Раз уж намечался первый бой между женщинами, Пэдди снова принялся громко зазывать людей, и собралась огромная толпа ярмарочного люда. Здоровенная девица вскарабкалась на помост под подбадривающие крики подружек. Пэдди спросил, как ее зовут.
— Я Белла, с молочной фермы.
Такер заревел во всю глотку:
— Леди и джентльмены, сейчас две дамы окажут честь высокому мужскому искусству! Это редкое зрелище, друзья мои, великолепный пример благородного боя! Подходите!.. Подходите!..
Я стояла рядом с Джемом в дальней части ринга и могла как следует разглядеть, как соперница скачет перед толпой, размахивая здоровенными толстыми ручищами. Откуда-то возникла пара букмекеров, которые расположились позади зрителей со своими подручными, тетрадями и кожаными кошельками, принимая ставки. Мы с Джемом посмотрели на них, и он спросил:
— Я поставлю пару монет на тебя, Энни? Первая кровь и нокаут?
— Если поставишь, точно не проиграешь, Джем, — ответила я.
— Будь с ней осторожна, Энни, — предупредил он. — Она сильна, хоть и неповоротлива, как ломовая лошадь. С ней придется потрудиться. Будь очень осторожна, милая Энни. Я остановлю бой, если она победит или сделает тебе больно. Не беспокойся.
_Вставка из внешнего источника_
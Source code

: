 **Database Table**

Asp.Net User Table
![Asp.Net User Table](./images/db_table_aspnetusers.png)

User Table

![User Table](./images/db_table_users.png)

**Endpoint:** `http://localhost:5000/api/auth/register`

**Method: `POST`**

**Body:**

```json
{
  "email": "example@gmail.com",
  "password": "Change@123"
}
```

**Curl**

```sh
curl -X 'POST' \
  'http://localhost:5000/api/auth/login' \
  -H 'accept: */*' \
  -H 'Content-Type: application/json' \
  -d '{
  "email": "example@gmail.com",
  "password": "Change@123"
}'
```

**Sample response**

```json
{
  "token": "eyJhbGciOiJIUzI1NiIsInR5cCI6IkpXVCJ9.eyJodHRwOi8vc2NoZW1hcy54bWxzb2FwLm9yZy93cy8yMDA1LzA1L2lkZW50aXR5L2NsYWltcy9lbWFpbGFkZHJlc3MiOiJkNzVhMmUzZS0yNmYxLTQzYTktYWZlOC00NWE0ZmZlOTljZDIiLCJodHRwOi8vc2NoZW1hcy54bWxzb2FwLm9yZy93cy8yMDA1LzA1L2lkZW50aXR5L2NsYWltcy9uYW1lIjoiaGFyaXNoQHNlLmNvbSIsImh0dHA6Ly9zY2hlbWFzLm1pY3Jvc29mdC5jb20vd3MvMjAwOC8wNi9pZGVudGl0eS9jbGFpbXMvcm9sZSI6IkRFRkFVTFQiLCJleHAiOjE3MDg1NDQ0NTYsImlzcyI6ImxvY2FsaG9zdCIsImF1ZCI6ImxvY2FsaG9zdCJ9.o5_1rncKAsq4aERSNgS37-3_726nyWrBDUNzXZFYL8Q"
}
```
— Тебе не придется вмешиваться, — возразила я и поцеловала его.
Белла стянула верхнюю одежду и осталась в белой нижней юбке и мешковатой старой блузе, под которой при каждом движении колыхались огромные груди, и парни из толпы стали кричать ей, чтобы она их показала. Она была пьяна и едва не шаталась, громко отругиваясь и отшучиваясь от толпы, собравшейся у помоста.
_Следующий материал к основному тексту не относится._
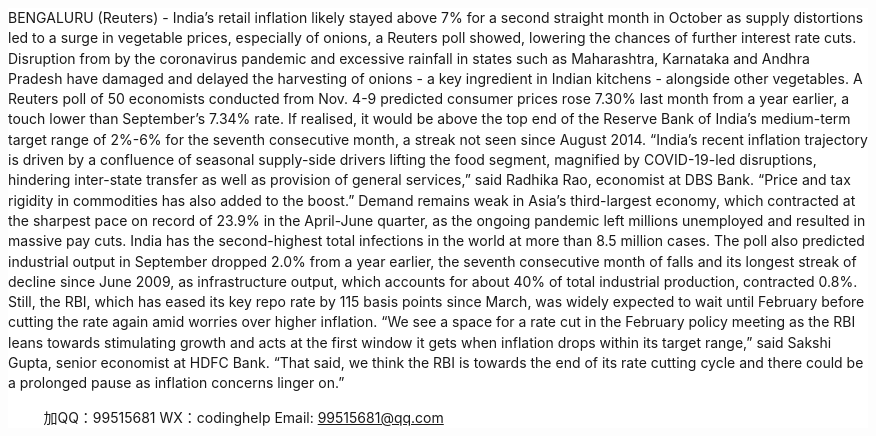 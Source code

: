 BENGALURU (Reuters) - India’s retail inflation likely stayed above 7% for a second straight month in October as supply distortions led to a surge in vegetable prices, especially of onions, a Reuters poll showed, lowering the chances of further interest rate cuts.
Disruption from by the coronavirus pandemic and excessive rainfall in states such as Maharashtra, Karnataka and Andhra Pradesh have damaged and delayed the harvesting of onions - a key ingredient in Indian kitchens - alongside other vegetables.
A Reuters poll of 50 economists conducted from Nov. 4-9 predicted consumer prices rose 7.30% last month from a year earlier, a touch lower than September’s 7.34% rate.
If realised, it would be above the top end of the Reserve Bank of India’s medium-term target range of 2%-6% for the seventh consecutive month, a streak not seen since August 2014.
“India’s recent inflation trajectory is driven by a confluence of seasonal supply-side drivers lifting the food segment, magnified by COVID-19-led disruptions, hindering inter-state transfer as well as provision of general services,” said Radhika Rao, economist at DBS Bank.
“Price and tax rigidity in commodities has also added to the boost.”
Demand remains weak in Asia’s third-largest economy, which contracted at the sharpest pace on record of 23.9% in the April-June quarter, as the ongoing pandemic left millions unemployed and resulted in massive pay cuts. India has the second-highest total infections in the world at more than 8.5 million cases.
The poll also predicted industrial output in September dropped 2.0% from a year earlier, the seventh consecutive month of falls and its longest streak of decline since June 2009, as infrastructure output, which accounts for about 40% of total industrial production, contracted 0.8%.
Still, the RBI, which has eased its key repo rate by 115 basis points since March, was widely expected to wait until February before cutting the rate again amid worries over higher inflation.
“We see a space for a rate cut in the February policy meeting as the RBI leans towards stimulating growth and acts at the first window it gets when inflation drops within its target range,” said Sakshi Gupta, senior economist at HDFC Bank.
“That said, we think the RBI is towards the end of its rate cutting cycle and there could be a prolonged pause as inflation concerns linger on.”







         
加QQ：99515681  WX：codinghelp  Email: 99515681@qq.com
Пэдди вызвал нас в центр, и я встала в стойку как положено, а молочница, покачиваясь, с ухмылочкой глядела на меня. Пэдди снял с пояса пухлый красный кошелек, помахал им перед зрителями, подошел к столбам и повесил его как настоящую ставку, громко объявив:
— В этом кошельке — десять фунтов, которые получит победительница. Условие — выстоять пятиминутный раунд, отправить соперника в нокдаун с отсчетом или в нокаут…
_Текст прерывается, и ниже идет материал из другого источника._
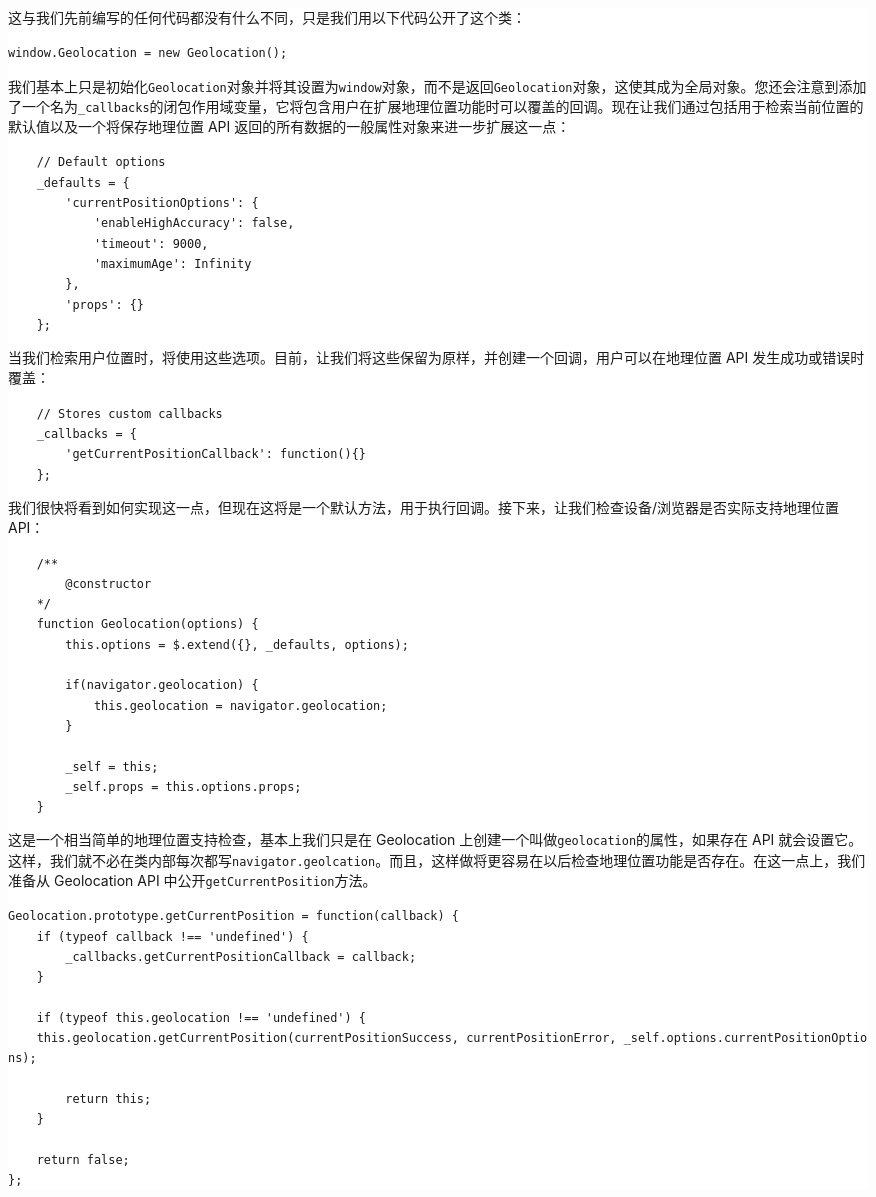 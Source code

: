 这与我们先前编写的任何代码都没有什么不同，只是我们用以下代码公开了这个类：

```html
window.Geolocation = new Geolocation();
```

我们基本上只是初始化`Geolocation`对象并将其设置为`window`对象，而不是返回`Geolocation`对象，这使其成为全局对象。您还会注意到添加了一个名为`_callbacks`的闭包作用域变量，它将包含用户在扩展地理位置功能时可以覆盖的回调。现在让我们通过包括用于检索当前位置的默认值以及一个将保存地理位置 API 返回的所有数据的一般属性对象来进一步扩展这一点：

```html
    // Default options
    _defaults = {
        'currentPositionOptions': {
            'enableHighAccuracy': false,
            'timeout': 9000,
            'maximumAge': Infinity
        },
        'props': {}
    };
```

当我们检索用户位置时，将使用这些选项。目前，让我们将这些保留为原样，并创建一个回调，用户可以在地理位置 API 发生成功或错误时覆盖：

```html
    // Stores custom callbacks
    _callbacks = {
        'getCurrentPositionCallback': function(){}
    };
```

我们很快将看到如何实现这一点，但现在这将是一个默认方法，用于执行回调。接下来，让我们检查设备/浏览器是否实际支持地理位置 API：

```html
    /**
        @constructor
    */
    function Geolocation(options) {
        this.options = $.extend({}, _defaults, options);

        if(navigator.geolocation) {
            this.geolocation = navigator.geolocation;
        }

        _self = this;
        _self.props = this.options.props;
    }
```

这是一个相当简单的地理位置支持检查，基本上我们只是在 Geolocation 上创建一个叫做`geolocation`的属性，如果存在 API 就会设置它。这样，我们就不必在类内部每次都写`navigator.geolcation`。而且，这样做将更容易在以后检查地理位置功能是否存在。在这一点上，我们准备从 Geolocation API 中公开`getCurrentPosition`方法。

```html
Geolocation.prototype.getCurrentPosition = function(callback) {
    if (typeof callback !== 'undefined') {
        _callbacks.getCurrentPositionCallback = callback;
    }

    if (typeof this.geolocation !== 'undefined') {
    this.geolocation.getCurrentPosition(currentPositionSuccess, currentPositionError, _self.options.currentPositionOptions);

        return this;
    }

    return false;
};
```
Толпа снова радостно закричала, Пэдди отступил назад и шепнул мне на ухо:
— Кошелек набит галькой, девочка. Тебе придется по-быстрому ее размазать.
Когда зазвенел колокольчик, Белла огляделась, словно не понимая, где находится. Увидев толпу, она ухмыльнулась и снова посмотрела на меня. Глаза у нее потемнели и налились кровью. Я поняла, что она сейчас пойдет в атаку, поэтому отпрыгнула на шаг назад, когда она всей массой ринулась вперед, целя здоровенными ручищами мне в глаза. Мне не хотелось причинять ей боль, поэтому я сместилась в сторону и слегка зацепила ее коротким ударом по затылку, когда она врезалась в меня. Белла пошатнулась, но сумела остановиться и устоять на ногах, а пока руки у нее были опущены, я подскочила и дважды врезала ей короткими ударами по сопатке. Она вскрикнула, вскинула руки к носу, утирая пошедшую кровь, и прошипела:
— Ах ты, тварь мелкая!
— Сдавайся, — предложила я. — Или будет больно.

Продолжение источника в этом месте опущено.